== Excerpted data ==

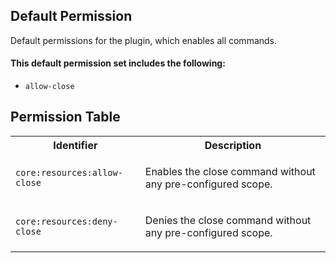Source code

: ## Default Permission

Default permissions for the plugin, which enables all commands.

#### This default permission set includes the following:

- `allow-close`

## Permission Table

<table>
<tr>
<th>Identifier</th>
<th>Description</th>
</tr>


<tr>
<td>

`core:resources:allow-close`

</td>
<td>

Enables the close command without any pre-configured scope.

</td>
</tr>

<tr>
<td>

`core:resources:deny-close`

</td>
<td>

Denies the close command without any pre-configured scope.

</td>
</tr>
</table>
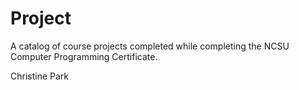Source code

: # Project
A catalog of course projects completed while completing the NCSU Computer Programming Certificate.

Christine Park
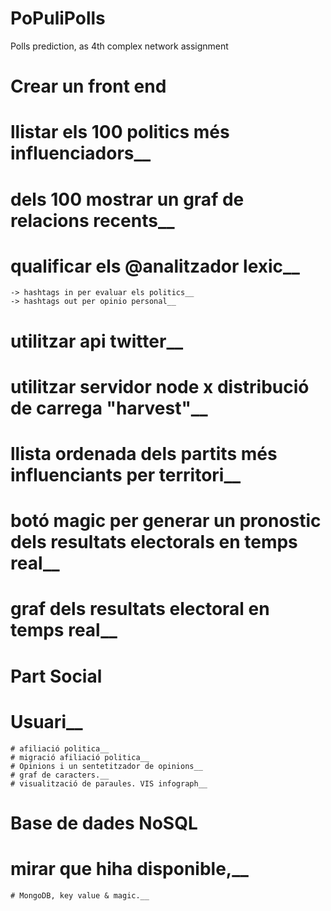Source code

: # PoPuliPolls
Polls prediction, as 4th complex network assignment


# Crear un front end
  # llistar els 100 politics més influenciadors__
  # dels 100 mostrar un graf de relacions recents__
  # qualificar els @analitzador lexic__
    -> hashtags in per evaluar els politics__
    -> hashtags out per opinio personal__
  # utilitzar api twitter__
  # utilitzar servidor node x distribució de carrega "harvest"__
  # llista ordenada dels partits més influenciants per territori__
  # botó magic per generar un pronostic dels resultats electorals en temps real__
  # graf dels resultats electoral en temps real__
  
# Part Social
  # Usuari__
    # afiliació politica__
    # migració afiliació politica__
    # Opinions i un sentetitzador de opinions__
    # graf de caracters.__
    # visualització de paraules. VIS infograph__
    
# Base de dades NoSQL
  # mirar que hiha disponible,__
    # MongoDB, key value & magic.__
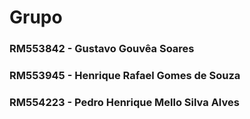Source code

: # Grupo
### RM553842 - Gustavo Gouvêa Soares
### RM553945 - Henrique Rafael Gomes de Souza
### RM554223 - Pedro Henrique Mello Silva Alves
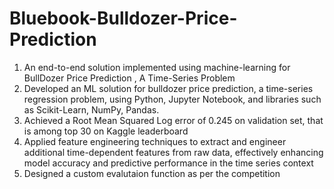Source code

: # Bluebook-Bulldozer-Price-Prediction
1. An end-to-end solution implemented using machine-learning for BullDozer Price Prediction , A Time-Series Problem
2. Developed an ML solution for bulldozer price prediction, a time-series regression problem, using Python, Jupyter Notebook, and libraries such as Scikit-Learn, NumPy, Pandas.
3. Achieved a Root Mean Squared Log error of 0.245 on validation set, that is among top 30 on Kaggle leaderboard
4. Applied feature engineering techniques to extract and engineer additional time-dependent features from raw data,
 effectively enhancing model accuracy and predictive performance in the time series context
5. Designed a custom evalutaion function as per the competition
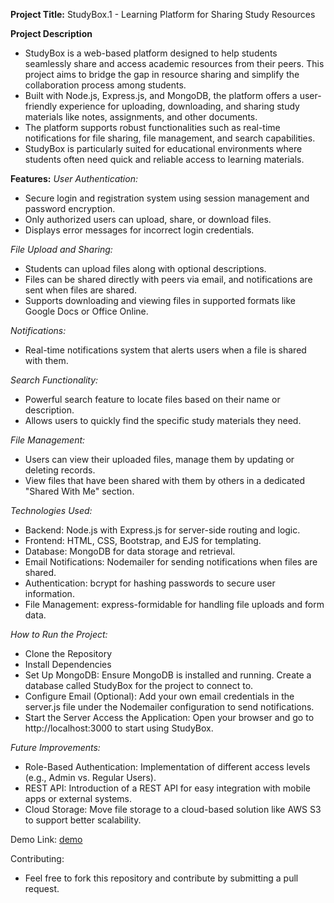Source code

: **Project Title:**
StudyBox.1 - Learning Platform for Sharing Study Resources

**Project Description**
- StudyBox is a web-based platform designed to help students seamlessly share and access academic resources from their peers.
  This project aims to bridge the gap in resource sharing and simplify the collaboration process among students.
- Built with Node.js, Express.js, and MongoDB, the platform offers a user-friendly experience for uploading, downloading, and sharing study materials like notes, assignments, and other documents.
- The platform supports robust functionalities such as real-time notifications for file sharing, file management, and search capabilities.
- StudyBox is particularly suited for educational environments where students often need quick and reliable access to learning materials.
  
**Features:**
*User Authentication:*
- Secure login and registration system using session management and password encryption.
- Only authorized users can upload, share, or download files.
- Displays error messages for incorrect login credentials.

*File Upload and Sharing:*
- Students can upload files along with optional descriptions.
- Files can be shared directly with peers via email, and notifications are sent when files are shared.
- Supports downloading and viewing files in supported formats like Google Docs or Office Online.

*Notifications:*
- Real-time notifications system that alerts users when a file is shared with them.

*Search Functionality:*
- Powerful search feature to locate files based on their name or description.
- Allows users to quickly find the specific study materials they need.

*File Management:*
- Users can view their uploaded files, manage them by updating or deleting records.
- View files that have been shared with them by others in a dedicated "Shared With Me" section.

*Technologies Used:*
- Backend: Node.js with Express.js for server-side routing and logic.
- Frontend: HTML, CSS, Bootstrap, and EJS for templating.
- Database: MongoDB for data storage and retrieval.
- Email Notifications: Nodemailer for sending notifications when files are shared.
- Authentication: bcrypt for hashing passwords to secure user information.
- File Management: express-formidable for handling file uploads and form data.

*How to Run the Project:*
- Clone the Repository
- Install Dependencies
- Set Up MongoDB:
Ensure MongoDB is installed and running.
Create a database called StudyBox for the project to connect to.
- Configure Email (Optional):
Add your own email credentials in the server.js file under the Nodemailer configuration to send notifications.
- Start the Server
Access the Application: Open your browser and go to http://localhost:3000 to start using StudyBox.

*Future Improvements:*
- Role-Based Authentication: Implementation of different access levels (e.g., Admin vs. Regular Users).
- REST API: Introduction of a REST API for easy integration with mobile apps or external systems.
- Cloud Storage: Move file storage to a cloud-based solution like AWS S3 to support better scalability.

Demo Link:
[demo](https://vimeo.com/1021517598?share=copy#t=0)

Contributing:
- Feel free to fork this repository and contribute by submitting a pull request.

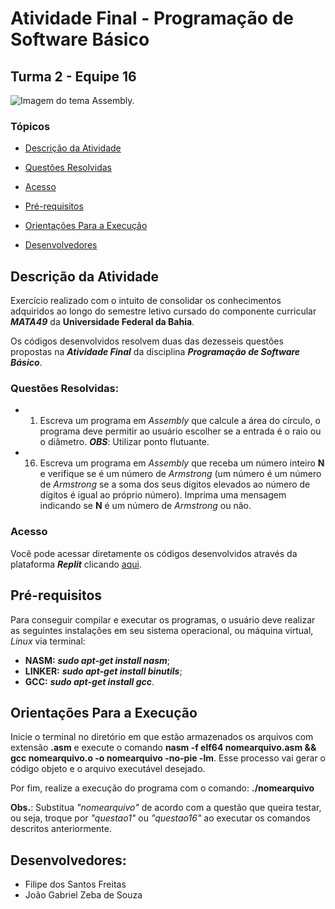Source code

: # Atividade Final - Programação de Software Básico
## Turma 2 - Equipe 16
![Imagem do tema Assembly.]()

### Tópicos

* [Descrição da Atividade](#descrição-da-atividade)

* [Questões Resolvidas](#questões-resolvidas)

* [Acesso](#acesso)

* [Pré-requisitos](#pré-requisitos)

* [Orientações Para a Execução](#orientações-para-a-execução)

* [Desenvolvedores](#desenvolvedores)

## Descrição da Atividade
Exercício realizado com o intuito de consolidar os conhecimentos adquiridos ao longo do semestre letivo cursado do componente curricular ***MATA49*** da **Universidade Federal da Bahia**.

Os códigos desenvolvidos resolvem duas das dezesseis questões propostas na ***Atividade Final*** da disciplina ***Programação de Software Básico***.

### Questões Resolvidas:
- 1) Escreva um programa em _Assembly_ que calcule a área do círculo, o programa deve permitir ao usuário escolher se a entrada é o raio ou o diâmetro. ***OBS***: Utilizar ponto flutuante.

- 16) Escreva um programa em _Assembly_ que receba um número inteiro **N** e verifique se é um número de _Armstrong_ (um número é um número de _Armstrong_ se a soma dos seus dígitos elevados ao número de dígitos é igual ao próprio número). Imprima uma mensagem indicando se **N** é um número de _Armstrong_ ou não.

### Acesso
Você pode acessar diretamente os códigos desenvolvidos através da plataforma ***Replit*** clicando [aqui](https://replit.com/@zebaufba/FilipeFreitasandJoaoZeba-AtividadeFinal).

## Pré-requisitos
Para conseguir compilar e executar os programas, o usuário deve realizar as seguintes instalações em seu sistema operacional, ou máquina virtual, _Linux_ via terminal:

- **NASM:** ***sudo apt-get install nasm***;
- **LINKER:** ***sudo apt-get install binutils***;
- **GCC:** ***sudo apt-get install gcc***.

## Orientações Para a Execução
Inicie o terminal no diretório em que estão armazenados os arquivos com extensão **.asm** e execute o comando **nasm -f elf64 nomearquivo.asm && gcc nomearquivo.o -o nomearquivo -no-pie -lm**. Esse processo vai gerar o código objeto e o arquivo executável desejado.

Por fim, realize a execução do programa com o comando: **./nomearquivo**

**Obs.**: Substitua _"nomearquivo"_ de acordo com a questão que queira testar, ou seja, troque por _"questao1"_ ou _"questao16"_ ao executar os comandos descritos anteriormente.

## Desenvolvedores:
- Filipe dos Santos Freitas 
- João Gabriel Zeba de Souza
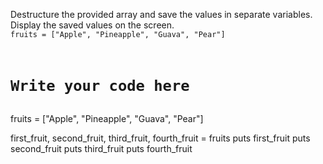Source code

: Destructure the provided array
and save the values in separate
variables.
Display the saved values on the screen.
<codeblock language="ruby" type="exercise" testMode="fixedInput">
<code>
fruits = ["Apple", "Pineapple", "Guava", "Pear"]
# Write your code here
</code>
<solution>
fruits = ["Apple", "Pineapple", "Guava", "Pear"]

first_fruit, second_fruit, third_fruit, fourth_fruit = fruits
puts first_fruit
puts second_fruit
puts third_fruit
puts fourth_fruit

</solution>
</codeblock>
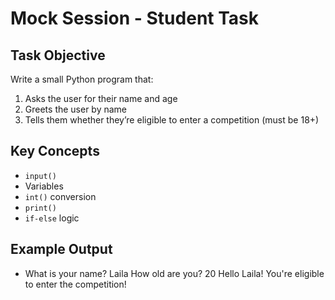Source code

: # Mock Session - Student Task

## Task Objective
Write a small Python program that:
1. Asks the user for their name and age
2. Greets the user by name
3. Tells them whether they’re eligible to enter a competition (must be 18+)

##  Key Concepts
- `input()`
- Variables
- `int()` conversion
- `print()`
- `if-else` logic

## Example Output
- What is your name? Laila How old are you? 20 Hello Laila! You're eligible to enter the competition!
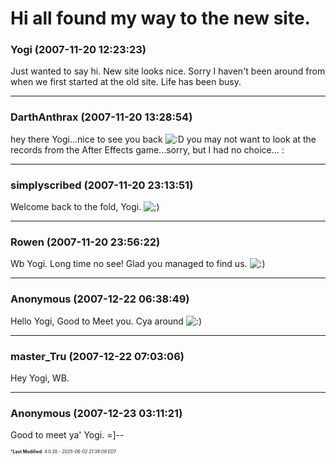 # Hi all found my way to the new site.

### **Yogi** (2007-11-20 12:23:23)

Just wanted to say hi. New site looks nice. Sorry I haven't been around from when we first started at the old site. Life has been busy.

---

### **DarthAnthrax** (2007-11-20 13:28:54)

hey there Yogi...nice to see you back <!-- s:D -->![:D](https://i.ibb.co/MDcFvFDD/icon-e-biggrin.gif)<!-- s:D -->
you may not want to look at the records from the After Effects game...sorry, but I had no choice... :

---

### **simplyscribed** (2007-11-20 23:13:51)

Welcome back to the fold, Yogi. <!-- s;) -->![;)](https://i.ibb.co/GfkGswQC/icon-e-wink.gif)<!-- s;) -->

---

### **Rowen** (2007-11-20 23:56:22)

Wb Yogi. Long time no see! Glad you managed to find us. <!-- s:) -->![:)](https://i.ibb.co/8LPNcWCM/icon-e-smile.gif)<!-- s:) -->

---

### **Anonymous** (2007-12-22 06:38:49)

Hello Yogi, Good to Meet you. Cya around <!-- s:) -->![:)](https://i.ibb.co/8LPNcWCM/icon-e-smile.gif)<!-- s:) -->

---

### **master_Tru** (2007-12-22 07:03:06)

Hey Yogi, WB.

---

### **Anonymous** (2007-12-23 03:11:21)

Good to meet ya' Yogi. =]--



<span style="font-size: 0.5em;">***Last Modified**: 4.0.28 - *2025-06-02 21:38:09 EDT*</span>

===

Aim of the task:
Go through the records and work out how many lines contain the string "icon". The answer should be that number alone.

Task answer:
4